» DATA SUPPLIED
=-=-=

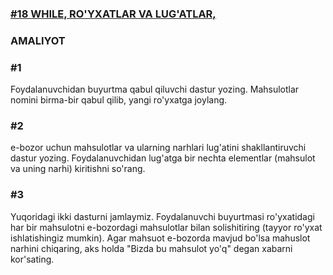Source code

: [**<h3>#18 WHILE, RO'YXATLAR VA LUG'ATLAR,</h3>**](https://python.sariq.dev/while/18-while-lists)

**<h3>AMALIYOT</h3>**

**<h3>#1</h3>**
Foydalanuvchidan buyurtma qabul qiluvchi dastur yozing. Mahsulotlar nomini birma-bir qabul qilib, yangi ro'yxatga joylang.

**<h3>#2</h3>**
e-bozor uchun mahsulotlar va ularning narhlari lug'atini shakllantiruvchi dastur yozing. Foydalanuvchidan lug'atga bir nechta elementlar (mahsulot va uning narhi) kiritishni so'rang.

**<h3>#3</h3>**
Yuqoridagi ikki dasturni jamlaymiz. Foydalanuvchi buyurtmasi ro'yxatidagi har bir mahsulotni e-bozordagi mahsulotlar bilan solishitiring (tayyor ro'yxat ishlatishingiz mumkin). Agar mahsuot e-bozorda mavjud bo'lsa mahuslot narhini chiqaring, aks holda "Bizda bu mahsulot yo'q" degan xabarni kor'sating.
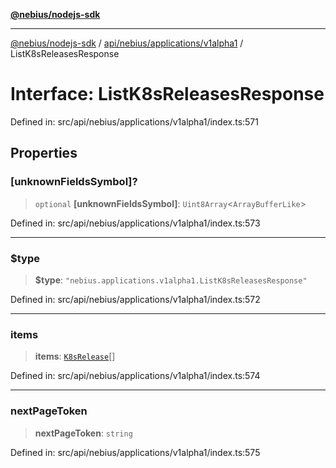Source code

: [**@nebius/nodejs-sdk**](../../../../../README.md)

---

[@nebius/nodejs-sdk](../../../../../README.md) / [api/nebius/applications/v1alpha1](../README.md) / ListK8sReleasesResponse

# Interface: ListK8sReleasesResponse

Defined in: src/api/nebius/applications/v1alpha1/index.ts:571

## Properties

### \[unknownFieldsSymbol\]?

> `optional` **\[unknownFieldsSymbol\]**: `Uint8Array`\<`ArrayBufferLike`\>

Defined in: src/api/nebius/applications/v1alpha1/index.ts:573

---

### $type

> **$type**: `"nebius.applications.v1alpha1.ListK8sReleasesResponse"`

Defined in: src/api/nebius/applications/v1alpha1/index.ts:572

---

### items

> **items**: [`K8sRelease`](K8sRelease.md)[]

Defined in: src/api/nebius/applications/v1alpha1/index.ts:574

---

### nextPageToken

> **nextPageToken**: `string`

Defined in: src/api/nebius/applications/v1alpha1/index.ts:575

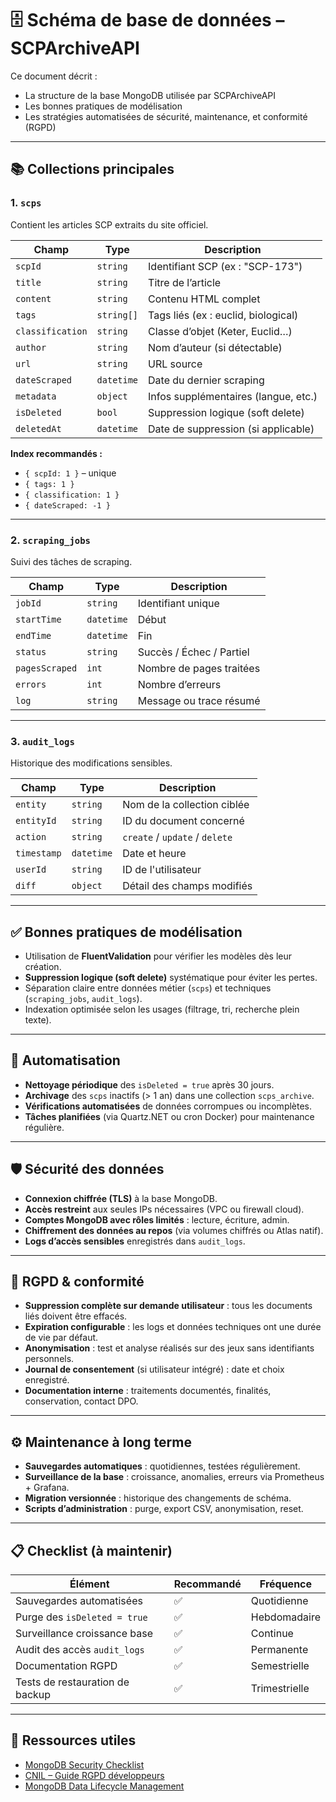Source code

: # 🗄️ Schéma de base de données – SCPArchiveAPI

Ce document décrit :
- La structure de la base MongoDB utilisée par SCPArchiveAPI
- Les bonnes pratiques de modélisation
- Les stratégies automatisées de sécurité, maintenance, et conformité (RGPD)

---

## 📚 Collections principales

### 1. `scps`

Contient les articles SCP extraits du site officiel.

| Champ           | Type        | Description                                |
|----------------|-------------|--------------------------------------------|
| `scpId`        | `string`    | Identifiant SCP (ex : "SCP-173")           |
| `title`        | `string`    | Titre de l’article                         |
| `content`      | `string`    | Contenu HTML complet                       |
| `tags`         | `string[]`  | Tags liés (ex : euclid, biological)        |
| `classification`| `string`   | Classe d’objet (Keter, Euclid…)            |
| `author`       | `string`    | Nom d’auteur (si détectable)               |
| `url`          | `string`    | URL source                                 |
| `dateScraped`  | `datetime`  | Date du dernier scraping                   |
| `metadata`     | `object`    | Infos supplémentaires (langue, etc.)       |
| `isDeleted`    | `bool`      | Suppression logique (soft delete)          |
| `deletedAt`    | `datetime`  | Date de suppression (si applicable)        |

**Index recommandés :**
- `{ scpId: 1 }` – unique
- `{ tags: 1 }`
- `{ classification: 1 }`
- `{ dateScraped: -1 }`

---

### 2. `scraping_jobs`

Suivi des tâches de scraping.

| Champ          | Type        | Description                                |
|----------------|-------------|--------------------------------------------|
| `jobId`        | `string`    | Identifiant unique                         |
| `startTime`    | `datetime`  | Début                                      |
| `endTime`      | `datetime`  | Fin                                        |
| `status`       | `string`    | Succès / Échec / Partiel                   |
| `pagesScraped` | `int`       | Nombre de pages traitées                   |
| `errors`       | `int`       | Nombre d’erreurs                           |
| `log`          | `string`    | Message ou trace résumé                    |

---

### 3. `audit_logs`

Historique des modifications sensibles.

| Champ         | Type        | Description                                |
|---------------|-------------|--------------------------------------------|
| `entity`      | `string`    | Nom de la collection ciblée                |
| `entityId`    | `string`    | ID du document concerné                    |
| `action`      | `string`    | `create` / `update` / `delete`             |
| `timestamp`   | `datetime`  | Date et heure                              |
| `userId`      | `string`    | ID de l'utilisateur                        |
| `diff`        | `object`    | Détail des champs modifiés                 |

---

## ✅ Bonnes pratiques de modélisation

- Utilisation de **FluentValidation** pour vérifier les modèles dès leur création.
- **Suppression logique (soft delete)** systématique pour éviter les pertes.
- Séparation claire entre données métier (`scps`) et techniques (`scraping_jobs`, `audit_logs`).
- Indexation optimisée selon les usages (filtrage, tri, recherche plein texte).

---

## 🔁 Automatisation

- **Nettoyage périodique** des `isDeleted = true` après 30 jours.
- **Archivage** des `scps` inactifs (> 1 an) dans une collection `scps_archive`.
- **Vérifications automatisées** de données corrompues ou incomplètes.
- **Tâches planifiées** (via Quartz.NET ou cron Docker) pour maintenance régulière.

---

## 🛡️ Sécurité des données

- **Connexion chiffrée (TLS)** à la base MongoDB.
- **Accès restreint** aux seules IPs nécessaires (VPC ou firewall cloud).
- **Comptes MongoDB avec rôles limités** : lecture, écriture, admin.
- **Chiffrement des données au repos** (via volumes chiffrés ou Atlas natif).
- **Logs d’accès sensibles** enregistrés dans `audit_logs`.

---

## 📜 RGPD & conformité

- **Suppression complète sur demande utilisateur** : tous les documents liés doivent être effacés.
- **Expiration configurable** : les logs et données techniques ont une durée de vie par défaut.
- **Anonymisation** : test et analyse réalisés sur des jeux sans identifiants personnels.
- **Journal de consentement** (si utilisateur intégré) : date et choix enregistré.
- **Documentation interne** : traitements documentés, finalités, conservation, contact DPO.

---

## ⚙️ Maintenance à long terme

- **Sauvegardes automatiques** : quotidiennes, testées régulièrement.
- **Surveillance de la base** : croissance, anomalies, erreurs via Prometheus + Grafana.
- **Migration versionnée** : historique des changements de schéma.
- **Scripts d’administration** : purge, export CSV, anonymisation, reset.

---

## 📋 Checklist (à maintenir)

| Élément                                   | Recommandé | Fréquence     |
|-------------------------------------------|------------|---------------|
| Sauvegardes automatisées                  | ✅          | Quotidienne    |
| Purge des `isDeleted = true`              | ✅          | Hebdomadaire   |
| Surveillance croissance base              | ✅          | Continue       |
| Audit des accès `audit_logs`              | ✅          | Permanente     |
| Documentation RGPD                        | ✅          | Semestrielle   |
| Tests de restauration de backup           | ✅          | Trimestrielle  |

---

## 🔗 Ressources utiles

- [MongoDB Security Checklist](https://www.mongodb.com/security)
- [CNIL – Guide RGPD développeurs](https://www.cnil.fr/fr/developpeurs)
- [MongoDB Data Lifecycle Management](https://www.mongodb.com/use-cases/data-archiving)
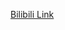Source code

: [Bilibili Link](https://www.bilibili.com/video/av49812739/?spm_id_from=333.788.comment.all.click&vd_source=c801aa3fac0e6e97b0df71f74a8b25bd)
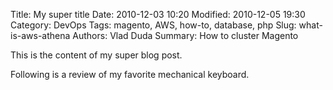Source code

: Title: My super title
Date: 2010-12-03 10:20
Modified: 2010-12-05 19:30
Category: DevOps
Tags: magento, AWS, how-to, database, php
Slug: what-is-aws-athena
Authors: Vlad Duda
Summary: How to cluster Magento

This is the content of my super blog post.

Following is a review of my favorite mechanical keyboard.

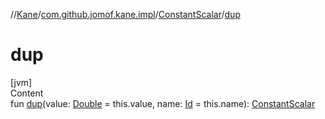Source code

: //[Kane](../../index.md)/[com.github.jomof.kane.impl](../index.md)/[ConstantScalar](index.md)/[dup](dup.md)



# dup  
[jvm]  
Content  
fun [dup](dup.md)(value: [Double](https://kotlinlang.org/api/latest/jvm/stdlib/kotlin/-double/index.html) = this.value, name: [Id](../index.md#%5Bcom.github.jomof.kane.impl%2FId%2F%2F%2FPointingToDeclaration%2F%5D%2FClasslikes%2F-627826668) = this.name): [ConstantScalar](index.md)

=-=-=

» YOUR GOAL
Scan the material above for the string "unique" and copy every line that has it.

» ANSWER FOR THIS EXERCISE
- `{ scpId: 1 }` – unique
| `jobId`        | `string`    | Identifiant unique                         |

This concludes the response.